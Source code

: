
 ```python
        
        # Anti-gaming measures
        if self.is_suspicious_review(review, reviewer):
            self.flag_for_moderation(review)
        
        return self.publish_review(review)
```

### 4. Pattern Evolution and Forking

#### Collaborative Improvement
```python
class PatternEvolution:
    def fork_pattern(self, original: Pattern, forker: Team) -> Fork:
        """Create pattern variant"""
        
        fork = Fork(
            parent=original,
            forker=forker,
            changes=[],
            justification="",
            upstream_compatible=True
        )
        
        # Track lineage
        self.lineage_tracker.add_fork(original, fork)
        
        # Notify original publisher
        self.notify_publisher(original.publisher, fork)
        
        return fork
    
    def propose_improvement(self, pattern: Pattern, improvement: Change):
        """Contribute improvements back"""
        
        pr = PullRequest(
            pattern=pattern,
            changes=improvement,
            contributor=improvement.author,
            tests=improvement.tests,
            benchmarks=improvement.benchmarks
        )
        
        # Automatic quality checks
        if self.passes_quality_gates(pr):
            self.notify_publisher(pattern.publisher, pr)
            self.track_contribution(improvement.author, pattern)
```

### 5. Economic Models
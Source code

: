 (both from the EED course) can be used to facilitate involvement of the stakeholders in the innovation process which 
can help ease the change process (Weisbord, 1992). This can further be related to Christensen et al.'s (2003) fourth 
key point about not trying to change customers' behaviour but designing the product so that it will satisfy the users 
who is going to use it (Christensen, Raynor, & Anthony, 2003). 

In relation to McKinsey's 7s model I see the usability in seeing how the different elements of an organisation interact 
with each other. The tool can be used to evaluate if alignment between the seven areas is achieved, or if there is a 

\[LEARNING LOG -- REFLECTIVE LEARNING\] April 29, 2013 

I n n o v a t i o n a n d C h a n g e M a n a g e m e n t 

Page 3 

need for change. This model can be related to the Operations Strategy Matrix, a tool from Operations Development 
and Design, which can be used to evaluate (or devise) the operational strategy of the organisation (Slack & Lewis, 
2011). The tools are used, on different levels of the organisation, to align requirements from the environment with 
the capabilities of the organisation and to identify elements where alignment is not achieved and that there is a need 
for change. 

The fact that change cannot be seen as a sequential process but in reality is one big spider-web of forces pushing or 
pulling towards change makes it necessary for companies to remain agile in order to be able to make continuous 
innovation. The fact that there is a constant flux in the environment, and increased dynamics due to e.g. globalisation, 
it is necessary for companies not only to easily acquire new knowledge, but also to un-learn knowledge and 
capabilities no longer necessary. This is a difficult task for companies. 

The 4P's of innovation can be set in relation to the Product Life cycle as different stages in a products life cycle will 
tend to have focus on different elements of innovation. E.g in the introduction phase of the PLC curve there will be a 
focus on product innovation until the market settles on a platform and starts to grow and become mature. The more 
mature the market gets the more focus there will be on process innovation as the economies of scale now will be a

○ ○ ○ ○ ○ ○ ○

**WORK INSTRUCTIONS:**
Would you restate all of the material, word for word?

**TASK RESULT:**
Source code

:
 ```python
        
        # Anti-gaming measures
        if self.is_suspicious_review(review, reviewer):
            self.flag_for_moderation(review)
        
        return self.publish_review(review)
```

### 4. Pattern Evolution and Forking

#### Collaborative Improvement
```python
class PatternEvolution:
    def fork_pattern(self, original: Pattern, forker: Team) -> Fork:
        """Create pattern variant"""
        
        fork = Fork(
            parent=original,
            forker=forker,
            changes=[],
            justification="",
            upstream_compatible=True
        )
        
        # Track lineage
        self.lineage_tracker.add_fork(original, fork)
        
        # Notify original publisher
        self.notify_publisher(original.publisher, fork)
        
        return fork
    
    def propose_improvement(self, pattern: Pattern, improvement: Change):
        """Contribute improvements back"""
        
        pr = PullRequest(
            pattern=pattern,
            changes=improvement,
            contributor=improvement.author,
            tests=improvement.tests,
            benchmarks=improvement.benchmarks
        )
        
        # Automatic quality checks
        if self.passes_quality_gates(pr):
            self.notify_publisher(pattern.publisher, pr)
            self.track_contribution(improvement.author, pattern)
```

### 5. Economic Models
Source code

: (both from the EED course) can be used to facilitate involvement of the stakeholders in the innovation process which 
can help ease the change process (Weisbord, 1992). This can further be related to Christensen et al.'s (2003) fourth 
key point about not trying to change customers' behaviour but designing the product so that it will satisfy the users 
who is going to use it (Christensen, Raynor, & Anthony, 2003). 

In relation to McKinsey's 7s model I see the usability in seeing how the different elements of an organisation interact 
with each other. The tool can be used to evaluate if alignment between the seven areas is achieved, or if there is a 

\[LEARNING LOG -- REFLECTIVE LEARNING\] April 29, 2013 

I n n o v a t i o n a n d C h a n g e M a n a g e m e n t 

Page 3 

need for change. This model can be related to the Operations Strategy Matrix, a tool from Operations Development 
and Design, which can be used to evaluate (or devise) the operational strategy of the organisation (Slack & Lewis, 
2011). The tools are used, on different levels of the organisation, to align requirements from the environment with 
the capabilities of the organisation and to identify elements where alignment is not achieved and that there is a need 
for change. 

The fact that change cannot be seen as a sequential process but in reality is one big spider-web of forces pushing or 
pulling towards change makes it necessary for companies to remain agile in order to be able to make continuous 
innovation. The fact that there is a constant flux in the environment, and increased dynamics due to e.g. globalisation, 
it is necessary for companies not only to easily acquire new knowledge, but also to un-learn knowledge and 
capabilities no longer necessary. This is a difficult task for companies. 

The 4P's of innovation can be set in relation to the Product Life cycle as different stages in a products life cycle will 
tend to have focus on different elements of innovation. E.g in the introduction phase of the PLC curve there will be a 
focus on product innovation until the market settles on a platform and starts to grow and become mature. The more 
mature the market gets the more focus there will be on process innovation as the economies of scale now will be a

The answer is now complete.